>>>

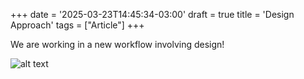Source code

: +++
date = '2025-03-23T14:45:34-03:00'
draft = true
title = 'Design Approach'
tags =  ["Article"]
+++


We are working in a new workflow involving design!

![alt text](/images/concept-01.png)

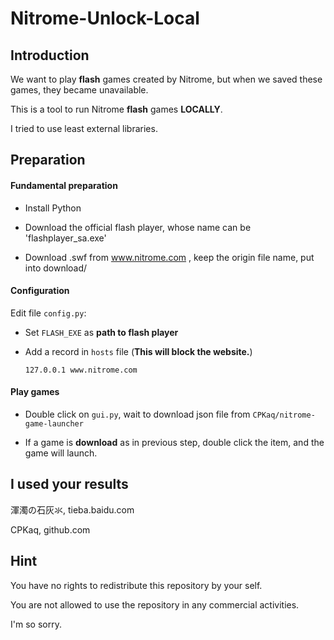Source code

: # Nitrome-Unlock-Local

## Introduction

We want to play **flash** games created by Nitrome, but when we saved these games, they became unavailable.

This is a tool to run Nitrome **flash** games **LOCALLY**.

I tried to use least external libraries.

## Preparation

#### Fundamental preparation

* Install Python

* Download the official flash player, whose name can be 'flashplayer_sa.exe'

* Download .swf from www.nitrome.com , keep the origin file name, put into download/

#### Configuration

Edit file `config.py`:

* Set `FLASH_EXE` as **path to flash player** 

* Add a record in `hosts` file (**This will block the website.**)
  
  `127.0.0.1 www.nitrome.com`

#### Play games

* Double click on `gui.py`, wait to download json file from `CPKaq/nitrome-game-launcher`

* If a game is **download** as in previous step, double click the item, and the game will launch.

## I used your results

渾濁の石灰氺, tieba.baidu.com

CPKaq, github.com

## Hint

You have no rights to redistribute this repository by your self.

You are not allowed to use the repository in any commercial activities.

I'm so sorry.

<<<
>>>

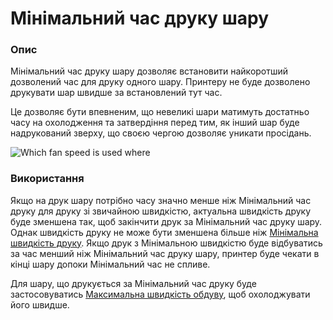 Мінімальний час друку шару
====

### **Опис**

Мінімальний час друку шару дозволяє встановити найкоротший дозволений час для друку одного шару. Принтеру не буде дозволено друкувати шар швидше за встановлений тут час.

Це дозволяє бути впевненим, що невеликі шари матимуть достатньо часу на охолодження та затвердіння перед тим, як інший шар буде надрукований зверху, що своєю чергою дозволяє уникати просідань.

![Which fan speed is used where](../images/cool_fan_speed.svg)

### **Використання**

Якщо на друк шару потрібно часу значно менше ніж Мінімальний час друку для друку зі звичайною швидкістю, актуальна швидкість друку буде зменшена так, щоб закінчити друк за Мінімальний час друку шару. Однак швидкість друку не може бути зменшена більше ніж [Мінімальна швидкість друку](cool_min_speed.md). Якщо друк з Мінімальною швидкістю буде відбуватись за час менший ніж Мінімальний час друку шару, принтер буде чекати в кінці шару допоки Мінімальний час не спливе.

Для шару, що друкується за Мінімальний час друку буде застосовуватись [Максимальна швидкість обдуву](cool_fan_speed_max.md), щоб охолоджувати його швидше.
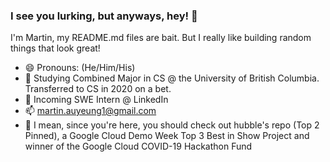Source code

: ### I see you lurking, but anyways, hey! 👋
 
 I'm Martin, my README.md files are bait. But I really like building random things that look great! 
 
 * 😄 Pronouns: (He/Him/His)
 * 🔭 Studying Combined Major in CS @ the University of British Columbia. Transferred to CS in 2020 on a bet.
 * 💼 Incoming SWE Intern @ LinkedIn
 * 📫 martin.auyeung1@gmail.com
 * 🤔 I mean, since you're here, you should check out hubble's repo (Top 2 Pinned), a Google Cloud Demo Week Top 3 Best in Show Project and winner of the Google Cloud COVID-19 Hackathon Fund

<<<

Check each line of the material for the word "CPKaq". Copy the ones that have it.

* Double click on `gui.py`, wait to download json file from `CPKaq/nitrome-game-launcher`
CPKaq, github.com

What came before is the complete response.